(Stored records)
○ ○ ○ ○

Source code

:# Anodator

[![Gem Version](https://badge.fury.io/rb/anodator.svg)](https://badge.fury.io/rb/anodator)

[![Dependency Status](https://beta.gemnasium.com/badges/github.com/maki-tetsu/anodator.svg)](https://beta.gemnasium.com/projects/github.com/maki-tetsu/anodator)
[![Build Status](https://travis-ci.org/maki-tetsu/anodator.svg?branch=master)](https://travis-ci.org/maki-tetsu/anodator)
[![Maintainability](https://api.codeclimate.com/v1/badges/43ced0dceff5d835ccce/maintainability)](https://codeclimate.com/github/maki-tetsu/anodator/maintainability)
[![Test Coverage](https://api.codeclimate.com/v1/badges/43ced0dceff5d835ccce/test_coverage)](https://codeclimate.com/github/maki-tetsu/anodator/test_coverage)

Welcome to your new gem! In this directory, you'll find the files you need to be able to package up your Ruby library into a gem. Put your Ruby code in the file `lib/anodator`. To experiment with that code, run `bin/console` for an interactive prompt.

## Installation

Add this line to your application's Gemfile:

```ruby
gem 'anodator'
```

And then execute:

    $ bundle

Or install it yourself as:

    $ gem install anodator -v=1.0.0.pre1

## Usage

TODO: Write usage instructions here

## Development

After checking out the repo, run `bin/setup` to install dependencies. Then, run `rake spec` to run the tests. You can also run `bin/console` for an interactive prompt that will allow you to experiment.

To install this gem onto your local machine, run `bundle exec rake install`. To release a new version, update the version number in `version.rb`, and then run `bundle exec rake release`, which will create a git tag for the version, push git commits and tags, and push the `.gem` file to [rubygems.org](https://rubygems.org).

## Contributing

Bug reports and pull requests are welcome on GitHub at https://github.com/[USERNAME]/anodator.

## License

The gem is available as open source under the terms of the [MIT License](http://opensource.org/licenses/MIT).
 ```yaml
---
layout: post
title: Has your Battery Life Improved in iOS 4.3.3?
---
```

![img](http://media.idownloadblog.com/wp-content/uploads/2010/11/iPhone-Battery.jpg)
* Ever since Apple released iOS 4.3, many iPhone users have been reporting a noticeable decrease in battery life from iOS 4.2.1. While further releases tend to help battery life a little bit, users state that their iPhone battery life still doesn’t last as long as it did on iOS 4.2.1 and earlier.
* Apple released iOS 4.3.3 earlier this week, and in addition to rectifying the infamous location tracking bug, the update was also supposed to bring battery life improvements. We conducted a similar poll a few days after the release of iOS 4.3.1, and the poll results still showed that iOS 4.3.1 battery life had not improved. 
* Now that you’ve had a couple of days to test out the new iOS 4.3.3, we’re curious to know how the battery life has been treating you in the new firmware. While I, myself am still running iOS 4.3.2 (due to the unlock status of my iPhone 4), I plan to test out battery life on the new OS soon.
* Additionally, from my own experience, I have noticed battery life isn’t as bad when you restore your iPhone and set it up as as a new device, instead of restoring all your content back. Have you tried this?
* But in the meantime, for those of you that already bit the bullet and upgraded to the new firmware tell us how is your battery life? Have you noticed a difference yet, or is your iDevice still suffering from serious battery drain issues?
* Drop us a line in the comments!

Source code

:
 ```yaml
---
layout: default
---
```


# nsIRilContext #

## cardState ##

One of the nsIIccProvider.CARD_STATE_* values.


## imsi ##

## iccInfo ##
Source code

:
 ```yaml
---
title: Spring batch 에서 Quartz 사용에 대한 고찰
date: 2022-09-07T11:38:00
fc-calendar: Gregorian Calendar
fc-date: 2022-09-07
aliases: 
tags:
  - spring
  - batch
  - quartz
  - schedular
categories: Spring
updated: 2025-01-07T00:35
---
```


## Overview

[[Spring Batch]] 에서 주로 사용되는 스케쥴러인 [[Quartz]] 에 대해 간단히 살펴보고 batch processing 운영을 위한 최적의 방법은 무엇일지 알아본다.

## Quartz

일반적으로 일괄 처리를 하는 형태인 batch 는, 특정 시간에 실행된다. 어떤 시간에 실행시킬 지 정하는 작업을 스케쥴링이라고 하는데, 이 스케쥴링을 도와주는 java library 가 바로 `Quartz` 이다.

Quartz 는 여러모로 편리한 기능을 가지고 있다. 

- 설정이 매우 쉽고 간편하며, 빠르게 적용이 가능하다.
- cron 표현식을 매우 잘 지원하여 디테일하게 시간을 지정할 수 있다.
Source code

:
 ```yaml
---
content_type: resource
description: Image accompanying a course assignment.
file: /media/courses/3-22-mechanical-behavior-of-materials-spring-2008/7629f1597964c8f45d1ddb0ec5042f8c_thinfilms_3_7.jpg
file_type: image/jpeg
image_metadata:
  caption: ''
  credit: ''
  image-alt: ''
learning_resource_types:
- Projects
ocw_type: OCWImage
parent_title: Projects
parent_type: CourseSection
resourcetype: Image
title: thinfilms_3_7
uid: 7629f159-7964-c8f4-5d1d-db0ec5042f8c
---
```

○ ○ ○ ○

THE PROBLEM: Word for word, repeat every record.

REPLY TO THE EXERCISE:
Source code

:# Anodator

[![Gem Version](https://badge.fury.io/rb/anodator.svg)](https://badge.fury.io/rb/anodator)

[![Dependency Status](https://beta.gemnasium.com/badges/github.com/maki-tetsu/anodator.svg)](https://beta.gemnasium.com/projects/github.com/maki-tetsu/anodator)
[![Build Status](https://travis-ci.org/maki-tetsu/anodator.svg?branch=master)](https://travis-ci.org/maki-tetsu/anodator)
[![Maintainability](https://api.codeclimate.com/v1/badges/43ced0dceff5d835ccce/maintainability)](https://codeclimate.com/github/maki-tetsu/anodator/maintainability)
[![Test Coverage](https://api.codeclimate.com/v1/badges/43ced0dceff5d835ccce/test_coverage)](https://codeclimate.com/github/maki-tetsu/anodator/test_coverage)

Welcome to your new gem! In this directory, you'll find the files you need to be able to package up your Ruby library into a gem. Put your Ruby code in the file `lib/anodator`. To experiment with that code, run `bin/console` for an interactive prompt.

## Installation

Add this line to your application's Gemfile:

```ruby
gem 'anodator'
```

And then execute:

    $ bundle

Or install it yourself as:

    $ gem install anodator -v=1.0.0.pre1

## Usage

TODO: Write usage instructions here

## Development

After checking out the repo, run `bin/setup` to install dependencies. Then, run `rake spec` to run the tests. You can also run `bin/console` for an interactive prompt that will allow you to experiment.

To install this gem onto your local machine, run `bundle exec rake install`. To release a new version, update the version number in `version.rb`, and then run `bundle exec rake release`, which will create a git tag for the version, push git commits and tags, and push the `.gem` file to [rubygems.org](https://rubygems.org).

## Contributing

Bug reports and pull requests are welcome on GitHub at https://github.com/[USERNAME]/anodator.

## License

The gem is available as open source under the terms of the [MIT License](http://opensource.org/licenses/MIT).
 ```yaml
---
layout: post
title: Has your Battery Life Improved in iOS 4.3.3?
---
```

![img](http://media.idownloadblog.com/wp-content/uploads/2010/11/iPhone-Battery.jpg)
* Ever since Apple released iOS 4.3, many iPhone users have been reporting a noticeable decrease in battery life from iOS 4.2.1. While further releases tend to help battery life a little bit, users state that their iPhone battery life still doesn’t last as long as it did on iOS 4.2.1 and earlier.
* Apple released iOS 4.3.3 earlier this week, and in addition to rectifying the infamous location tracking bug, the update was also supposed to bring battery life improvements. We conducted a similar poll a few days after the release of iOS 4.3.1, and the poll results still showed that iOS 4.3.1 battery life had not improved. 
* Now that you’ve had a couple of days to test out the new iOS 4.3.3, we’re curious to know how the battery life has been treating you in the new firmware. While I, myself am still running iOS 4.3.2 (due to the unlock status of my iPhone 4), I plan to test out battery life on the new OS soon.
* Additionally, from my own experience, I have noticed battery life isn’t as bad when you restore your iPhone and set it up as as a new device, instead of restoring all your content back. Have you tried this?
* But in the meantime, for those of you that already bit the bullet and upgraded to the new firmware tell us how is your battery life? Have you noticed a difference yet, or is your iDevice still suffering from serious battery drain issues?
* Drop us a line in the comments!

Source code

:
 ```yaml
---
layout: default
---
```


# nsIRilContext #

## cardState ##

One of the nsIIccProvider.CARD_STATE_* values.


## imsi ##

## iccInfo ##
Source code

:
 ```yaml
---
title: Spring batch 에서 Quartz 사용에 대한 고찰
date: 2022-09-07T11:38:00
fc-calendar: Gregorian Calendar
fc-date: 2022-09-07
aliases: 
tags:
  - spring
  - batch
  - quartz
  - schedular
categories: Spring
updated: 2025-01-07T00:35
---
```


## Overview

[[Spring Batch]] 에서 주로 사용되는 스케쥴러인 [[Quartz]] 에 대해 간단히 살펴보고 batch processing 운영을 위한 최적의 방법은 무엇일지 알아본다.

## Quartz

일반적으로 일괄 처리를 하는 형태인 batch 는, 특정 시간에 실행된다. 어떤 시간에 실행시킬 지 정하는 작업을 스케쥴링이라고 하는데, 이 스케쥴링을 도와주는 java library 가 바로 `Quartz` 이다.

Quartz 는 여러모로 편리한 기능을 가지고 있다. 

- 설정이 매우 쉽고 간편하며, 빠르게 적용이 가능하다.
- cron 표현식을 매우 잘 지원하여 디테일하게 시간을 지정할 수 있다.
Source code

:
 ```yaml
---
content_type: resource
description: Image accompanying a course assignment.
file: /media/courses/3-22-mechanical-behavior-of-materials-spring-2008/7629f1597964c8f45d1ddb0ec5042f8c_thinfilms_3_7.jpg
file_type: image/jpeg
image_metadata:
  caption: ''
  credit: ''
  image-alt: ''
learning_resource_types:
- Projects
ocw_type: OCWImage
parent_title: Projects
parent_type: CourseSection
resourcetype: Image
title: thinfilms_3_7
uid: 7629f159-7964-c8f4-5d1d-db0ec5042f8c
---
```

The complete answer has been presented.